Kendimle çelisiyor muyum?
Tamam, o halde kendimle çelisiyorum,
(Kalabaligim, çokluklari içeriyorum.)
~Walt Whitman

İnsanın içsel deneyimi, çeşit çeşit olmak üzere tasarlanmıştır. Farklı duygular hissetmek, çelişkilere sahip olmak, bizim için yazılmıştır. Eğer kendimizin çelişkili taraflarına sahip olmasaydık, herhangi bir eylemimizde hiçbir seçim olmazdı. Whitman’ın eriştiği birlik üzerine düşünmenin yollarından biri, onu kendi ihtiyaçlarına ve ilgilerine uyacak şekilde sürekli olarak şeklini değiştiren bir bulut gibi düşünmektir.

Hava gibi uzaklasir, kaçak güneste beyaz kilitlerimi sarsarim,
Etimi girdaplardan tasirir ve dantelli sarhosluklarda sürüklenirim.
~ Walt Whitman

(Doğru bir temele dayalı olan) kristalizasyonla ilgili anlaması zor olan şey, kristalize olan şeyin bir hal, ya da daha iyi bi ifadeyle, daha yüksek bir halden var olma yeteneği olmasıdır. Uyanma, kimliğini pek çok ‘Ben’den ya da kişilikten alıp, bunu kademeli olarak yüksek merkezlere transfer etme sürecidir. Zamanla, dışsal tezahüratların, düşüncelerin, duyguların dışında var olan şuurluluk sizin kim olduğunuz haline gelir.
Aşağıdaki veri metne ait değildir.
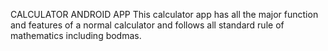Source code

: CALCULATOR ANDROID APP
This  calculator app has all the major function and features of a normal calculator and follows all standard rule of mathematics including bodmas.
Bu nedenle özellikle başlangıçta, mevcut olduğunuz zaman kendini gözlemlemeyi düşünmek iyidir; ve kendi tezahüratlarınızı, belirtilerinizi kontrol etmek üzerine çok fazla düşünmemek iyidir. Kendinizi aktör olarak değil, aktörü gözlemleyen parça olarak görmeye başlamakla başlamak önemlidir. Yalnızca gözlemleyin ve aktörün oynamasına izin verin.

Walt Whitman (2)Bu da yine ‘Kendimin Sarkisi’ndan:
Çekmelerin ve sürüklemelerin disinda, benim ne oldugum durur,
Memnuniyet içinde, rahat, sefkatli, serbest, bütün,
Asagiya bakar, dik durur, ya da elle tutulamaz, kesin bir dinlenme sirasinda bir kolu büker,
Yandan kavisli basiyla, bir sonra neyin gelecegine merakla bakar,
Oyunun hem içinde hem disinda, bunu izler ve bunu merak eder.